Overall, 5 Rasusa assemblies had extra non-plasmid contigs, while only 1 Filtlong one did (Vibrio parahaemolyticus).

Conclusions

Bacterial genome assembly is hard! While I think (along with the other benchmarking) that Hybracter is the best way of currently doing automated long- and hybrid-read assemblies, it still doesn't always get it right.
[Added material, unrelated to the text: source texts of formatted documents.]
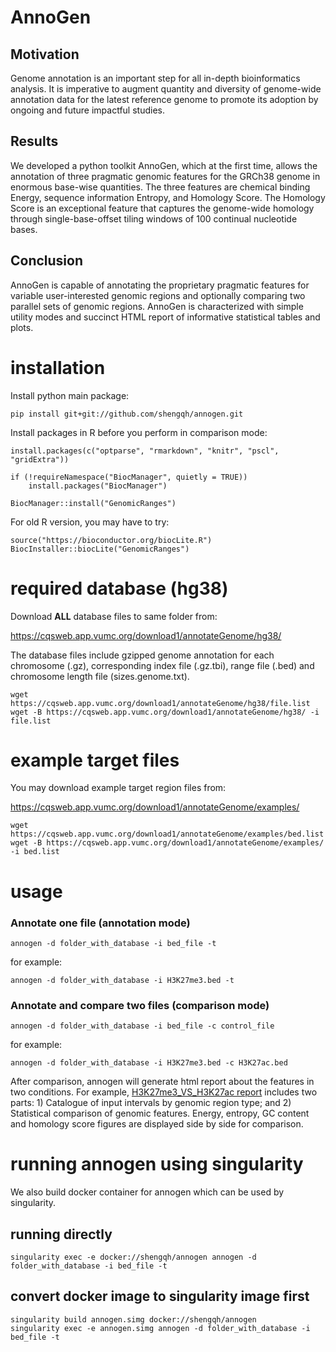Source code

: # AnnoGen

## Motivation

Genome annotation is an important step for all in-depth bioinformatics analysis. It is imperative to augment quantity and diversity of genome-wide annotation data for the latest reference genome to promote its adoption by ongoing and future impactful studies.

## Results

We developed a python toolkit AnnoGen, which at the first time, allows the annotation of three pragmatic genomic features for the GRCh38 genome in enormous base-wise quantities. The three features are chemical binding Energy, sequence information Entropy, and Homology Score. The Homology Score is an exceptional feature that captures the genome-wide homology through single-base-offset tiling windows of 100 continual nucleotide bases.

## Conclusion

AnnoGen is capable of annotating the proprietary pragmatic features for variable user-interested genomic regions and optionally comparing two parallel sets of genomic regions. AnnoGen is characterized with simple utility modes and succinct HTML report of informative statistical tables and plots. 

# installation

Install python main package:

```
pip install git+git://github.com/shengqh/annogen.git
```

Install packages in R before you perform in comparison mode:

```
install.packages(c("optparse", "rmarkdown", "knitr", "pscl", "gridExtra"))

if (!requireNamespace("BiocManager", quietly = TRUE))
    install.packages("BiocManager")

BiocManager::install("GenomicRanges")
```

For old R version, you may have to try:

```
source("https://bioconductor.org/biocLite.R")
BiocInstaller::biocLite("GenomicRanges")
```

# required database (hg38)

Download **ALL** database files to same folder from:

https://cqsweb.app.vumc.org/download1/annotateGenome/hg38/

The database files include gzipped genome annotation for each chromosome (.gz), corresponding index file (.gz.tbi), range file (.bed) and chromosome length file (sizes.genome.txt).

```
wget https://cqsweb.app.vumc.org/download1/annotateGenome/hg38/file.list
wget -B https://cqsweb.app.vumc.org/download1/annotateGenome/hg38/ -i file.list
```

# example target files

You may download example target region files from:

https://cqsweb.app.vumc.org/download1/annotateGenome/examples/

```
wget https://cqsweb.app.vumc.org/download1/annotateGenome/examples/bed.list
wget -B https://cqsweb.app.vumc.org/download1/annotateGenome/examples/ -i bed.list
```

# usage

### Annotate one file (annotation mode)

```
annogen -d folder_with_database -i bed_file -t
```
for example:
```
annogen -d folder_with_database -i H3K27me3.bed -t
```

### Annotate and compare two files (comparison mode)

```
annogen -d folder_with_database -i bed_file -c control_file
```

for example:
```
annogen -d folder_with_database -i H3K27me3.bed -c H3K27ac.bed
```

After comparison, annogen will generate html report about the features in two conditions. For example, [H3K27me3_VS_H3K27ac report](https://htmlpreview.github.io/?https://github.com/shengqh/annogen/blob/master/result/H3K27me3_VS_H3K27ac.html) includes two parts: 1) Catalogue of input intervals by genomic region type; and 2) Statistical comparison of genomic features. Energy, entropy, GC content and homology score figures are displayed side by side for comparison.

# running annogen using singularity

We also build docker container for annogen which can be used by singularity.

## running directly

```
singularity exec -e docker://shengqh/annogen annogen -d folder_with_database -i bed_file -t
```

## convert docker image to singularity image first

```
singularity build annogen.simg docker://shengqh/annogen
singularity exec -e annogen.simg annogen -d folder_with_database -i bed_file -t
```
Structural variation and low-quality reads that sneak into to the final read sets can cause some grief.
Nonetheless, most of the time, Hybracter is pretty good even on long-only read sets! 82 errors in the 8 genomes without structural variation is getting pretty close to perfect even with long reads only.
Subsampling deeply sequenced (500x) read sets with Filtlong outperforms Rasusa - both in terms of errors and also it was far less likely to assemble extra non-plasmid contigs.

Based on these results (and after getting requests for subsampling functionality), the --subsample_depth parameter has been added to Hybracter in v0.5.0. It defaults to 100. That value multiplied by the estimated chromosome size (-c) will be passed as --target_bases to Filtlong during Hybracter's QC phase.

As a final word of warning: if you are really interested in small plasmid recovery and/or small plasmid copy number accuracy, you may want to disable subsampling, because --target_bases is not random - it prioritises the longest & highest quality reads (which may result in your small plasmid reads being dropped).

You can turn off subsampling by specifying a very large number for --subsample_depth e.g. --subsample_depth 100000.